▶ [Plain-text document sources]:
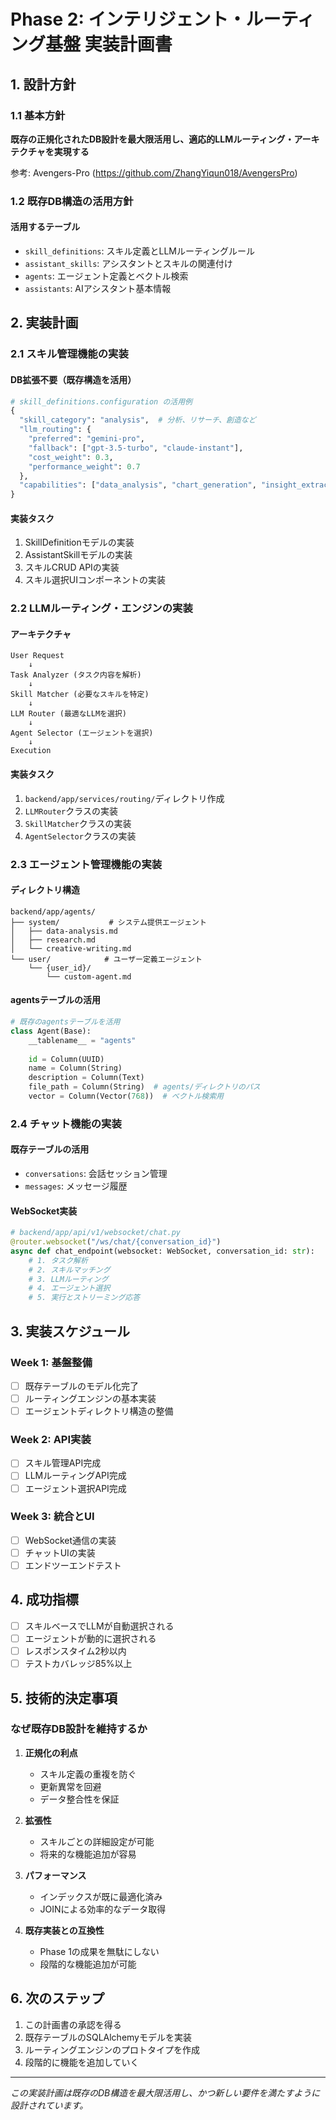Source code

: # Phase 2: インテリジェント・ルーティング基盤 実装計画書

## 1. 設計方針

### 1.1 基本方針
**既存の正規化されたDB設計を最大限活用し、適応的LLMルーティング・アーキテクチャを実現する**

参考: Avengers-Pro (https://github.com/ZhangYiqun018/AvengersPro)

### 1.2 既存DB構造の活用方針

#### 活用するテーブル
- `skill_definitions`: スキル定義とLLMルーティングルール
- `assistant_skills`: アシスタントとスキルの関連付け  
- `agents`: エージェント定義とベクトル検索
- `assistants`: AIアシスタント基本情報

## 2. 実装計画

### 2.1 スキル管理機能の実装

#### DB拡張不要（既存構造を活用）
```python
# skill_definitions.configuration の活用例
{
  "skill_category": "analysis",  # 分析、リサーチ、創造など
  "llm_routing": {
    "preferred": "gemini-pro",
    "fallback": ["gpt-3.5-turbo", "claude-instant"],
    "cost_weight": 0.3,
    "performance_weight": 0.7
  },
  "capabilities": ["data_analysis", "chart_generation", "insight_extraction"]
}
```

#### 実装タスク
1. SkillDefinitionモデルの実装
2. AssistantSkillモデルの実装  
3. スキルCRUD APIの実装
4. スキル選択UIコンポーネントの実装

### 2.2 LLMルーティング・エンジンの実装

#### アーキテクチャ
```
User Request
    ↓
Task Analyzer (タスク内容を解析)
    ↓
Skill Matcher (必要なスキルを特定)
    ↓
LLM Router (最適なLLMを選択)
    ↓
Agent Selector (エージェントを選択)
    ↓
Execution
```

#### 実装タスク
1. `backend/app/services/routing/`ディレクトリ作成
2. `LLMRouter`クラスの実装
3. `SkillMatcher`クラスの実装
4. `AgentSelector`クラスの実装

### 2.3 エージェント管理機能の実装

#### ディレクトリ構造
```
backend/app/agents/
├── system/           # システム提供エージェント
│   ├── data-analysis.md
│   ├── research.md
│   └── creative-writing.md
└── user/            # ユーザー定義エージェント
    └── {user_id}/
        └── custom-agent.md
```

#### agentsテーブルの活用
```python
# 既存のagentsテーブルを活用
class Agent(Base):
    __tablename__ = "agents"
    
    id = Column(UUID)
    name = Column(String)
    description = Column(Text)
    file_path = Column(String)  # agents/ディレクトリのパス
    vector = Column(Vector(768))  # ベクトル検索用
```

### 2.4 チャット機能の実装

#### 既存テーブルの活用
- `conversations`: 会話セッション管理
- `messages`: メッセージ履歴

#### WebSocket実装
```python
# backend/app/api/v1/websocket/chat.py
@router.websocket("/ws/chat/{conversation_id}")
async def chat_endpoint(websocket: WebSocket, conversation_id: str):
    # 1. タスク解析
    # 2. スキルマッチング
    # 3. LLMルーティング
    # 4. エージェント選択
    # 5. 実行とストリーミング応答
```

## 3. 実装スケジュール

### Week 1: 基盤整備
- [ ] 既存テーブルのモデル化完了
- [ ] ルーティングエンジンの基本実装
- [ ] エージェントディレクトリ構造の整備

### Week 2: API実装
- [ ] スキル管理API完成
- [ ] LLMルーティングAPI完成  
- [ ] エージェント選択API完成

### Week 3: 統合とUI
- [ ] WebSocket通信の実装
- [ ] チャットUIの実装
- [ ] エンドツーエンドテスト

## 4. 成功指標

- [ ] スキルベースでLLMが自動選択される
- [ ] エージェントが動的に選択される
- [ ] レスポンスタイム2秒以内
- [ ] テストカバレッジ85%以上

## 5. 技術的決定事項

### なぜ既存DB設計を維持するか

1. **正規化の利点**
   - スキル定義の重複を防ぐ
   - 更新異常を回避
   - データ整合性を保証

2. **拡張性**
   - スキルごとの詳細設定が可能
   - 将来的な機能追加が容易

3. **パフォーマンス**
   - インデックスが既に最適化済み
   - JOINによる効率的なデータ取得

4. **既存実装との互換性**
   - Phase 1の成果を無駄にしない
   - 段階的な機能追加が可能

## 6. 次のステップ

1. この計画書の承認を得る
2. 既存テーブルのSQLAlchemyモデルを実装
3. ルーティングエンジンのプロトタイプを作成
4. 段階的に機能を追加していく

---

*この実装計画は既存のDB構造を最大限活用し、かつ新しい要件を満たすように設計されています。*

▶ [EXERCISE DESCRIPTION]: Provide the number of lines in the records above that contain the word "backend", with no additional words.

▶ [SOLUTION TO THE PROBLEM]: 3